Posted by jennifer at 07:40 PM | Comments (111)
September 16, 2006
Debate and Dissent is Healthy: An Inconvenient Truth (Part 2)
In 'An Inconvenient Truth' Al Gore repeatedly suggests that all the 'so-called global warming skeptics' are in the pay of a big oil company probably Exxon Mobil. Never once during this so-called documentary does Gore acknowledge that there is potential for an alternative thesis on global warming and the role of carbon dioxide. All dissent is met with ridicule and/or name calling.
Al Gore certainly doesn't appear to understand the potential value of hypotheses testing. Instead Gore reduces global warming to a moral issue and a contest between the good guys, which according to Gore includes all of the world's climate scientists, and the so-bad so-called skeptics, who he suggests are all hired guns.
Gore is clearly not a fan of Socrates who once said wrote that the highest form of human excellence is to question one-self and others.
The Gore approach has certainly brought out the worst in some journalists with Sophie Black from Crikey, a so-called independent online media service, ditching independent analysis for branding.
Yesterday, she wrote in a piece entitled 'The Global Warming Sceptics Club - a Crikey list':
"But the majority of scientists in Australia believe that reasonable debate about the substance of global warming ended some time ago. What remains at issue is potential rates of change and the scale of destruction, a problem many have moved onto addressing. But even in the most optimistic scenarios, the news is not good.Which means the doubters are starting to reduce to a small, exclusive clique.
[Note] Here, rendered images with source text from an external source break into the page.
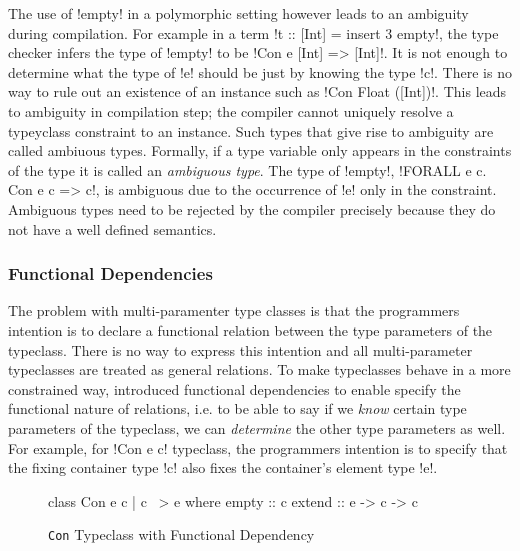 \documentclass[screen,nonacm]{acmart}
\begin{document}
The use of !empty! in a polymorphic setting however leads to an ambiguity during
compilation. For example in a term !t :: [Int] = insert 3 empty!, the type checker infers
the type of !empty! to be !Con e [Int] => [Int]!. It is not enough to determine what the
type of !e! should be just by knowing the type !c!. There is no way to rule out an
existence of an instance such as !Con Float ([Int])!. This leads to ambiguity in
compilation step; the compiler cannot uniquely resolve a typeyclass constraint to an
instance. Such types that give rise to ambiguity are called ambiuous types. Formally, if a
type variable only appears in the constraints of the type it is called an \emph{ambiguous
  type}. The type of !empty!, !FORALL e c. Con e c => c!, is ambiguous due to the
occurrence of !e! only in the constraint. Ambiguous types need to be rejected by the
compiler precisely because they do not have a well defined semantics.



\subsubsection{Functional Dependencies}
The problem with multi-paramenter type classes is that the programmers intention is to declare a functional relation between the type parameters of the typeclass. There is no way to express this intention and all multi-parameter typeclasses are treated as general relations. To make typeclasses behave in a more constrained way, \citet{jones_tcfd_2000} introduced functional dependencies to enable specify the functional nature of relations, i.e. to be able to say if we \emph{know} certain type parameters of the typeclass, we can \emph{determine} the other type parameters as well. For example, for !Con e c! typeclass, the programmers intention is to specify that the fixing container type !c! also fixes the container's element type !e!.

\begin{figure}[ht]
\begin{CenteredBox}
\begin{code}
class Con e c | c ~> e where
  empty :: c
  extend :: e -> c -> c
\end{code}
\end{CenteredBox}
\caption[\lstinline{Con} typeclass]{\lstinline{Con} Typeclass with Functional Dependency}
\label{fig:tc-collection-fd}
\end{figure}
\end{document}
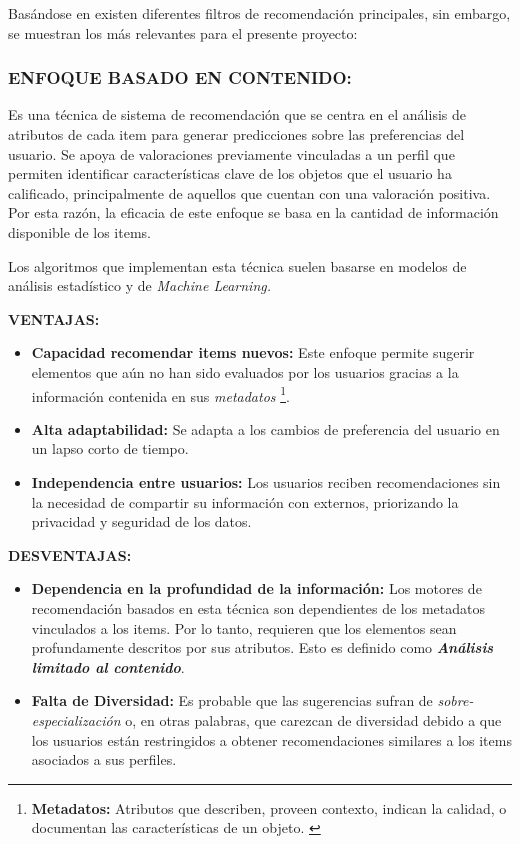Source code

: Basándose en \parencite{ISINKAYE2015261} existen diferentes filtros de recomendación principales, sin embargo, se muestran los más relevantes para el presente proyecto:

\subsubsection[BASADO EN CONTENIDO]{ENFOQUE BASADO EN CONTENIDO: }
Es una técnica de sistema de recomendación que se centra en el análisis de atributos de cada item para generar predicciones sobre las preferencias del usuario. Se apoya de valoraciones previamente vinculadas a un perfil que permiten identificar características clave de los objetos que el usuario ha calificado, principalmente de aquellos que cuentan con una valoración positiva.  Por esta razón, la eficacia de este enfoque se basa en la cantidad de información disponible de los items.

Los algoritmos que implementan esta técnica suelen basarse en modelos de análisis estadístico y de \textit{Machine Learning.}

\textbf{VENTAJAS: }
\begin{itemize}

    \item \textbf{Capacidad recomendar items nuevos: } Este enfoque permite sugerir elementos que aún no han sido evaluados por los usuarios gracias a la información contenida en sus \textit{metadatos} \footnote{\textbf{Metadatos: } Atributos que describen, proveen contexto, indican la calidad, o documentan las características de un objeto. \parencite{Greenberg09092005}}.
    \item \textbf{Alta adaptabilidad: } Se adapta a los cambios de preferencia del usuario en un lapso corto de tiempo.

    \item \textbf{Independencia entre usuarios: } Los usuarios reciben recomendaciones sin la necesidad de compartir su información con externos, priorizando la privacidad y seguridad de los datos.
    
\end{itemize}

\newpage
\thispagestyle{plain}
\vspace*{0.2cm}

\textbf{DESVENTAJAS: }
\begin{itemize}

    \item \textbf{Dependencia en la profundidad de la información: } Los motores de recomendación basados en esta técnica son dependientes de los metadatos vinculados a los items. Por lo tanto, requieren que los elementos sean profundamente descritos por sus atributos. Esto es definido como \textbf{\textit{Análisis limitado al contenido}}.
    
    \item \textbf{Falta de Diversidad: } Es probable que las sugerencias sufran de \textit{sobre-especialización} o, en otras palabras, que carezcan de diversidad debido a que los usuarios están restringidos a obtener recomendaciones similares a los items asociados a sus perfiles.
\end{itemize}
Crikey has compiled an unofficial membership list of the Global Warming Sceptics Club -- meet the commentators who don't see what all the fuss is about."
Her list includes me (Jennifer Marohasy) along with William Kininmonth (former head of the National Climate Centre and a consultant to the World Meteorological Organisation), Ray Evans (once executive at Western Mining Corporation), Chris Mitchell (Editor-in-chief of The Australian), Terry McCrann (News Ltd business writer), Andrew Bolt (Herald Sun columnist), Hugh Morgan (head of the Business Council of Australia until 2005), Alan Wood (The Australian's finance writer), Ian Castles (Former head of the Australian Bureau of Statistics), Ian Plimer (Professor of Mining Geology at the University of Adelaide) and Bob Carter (A former director of the Australian Ocean Drilling Office, Professor of paleoclimatology at James Cook University).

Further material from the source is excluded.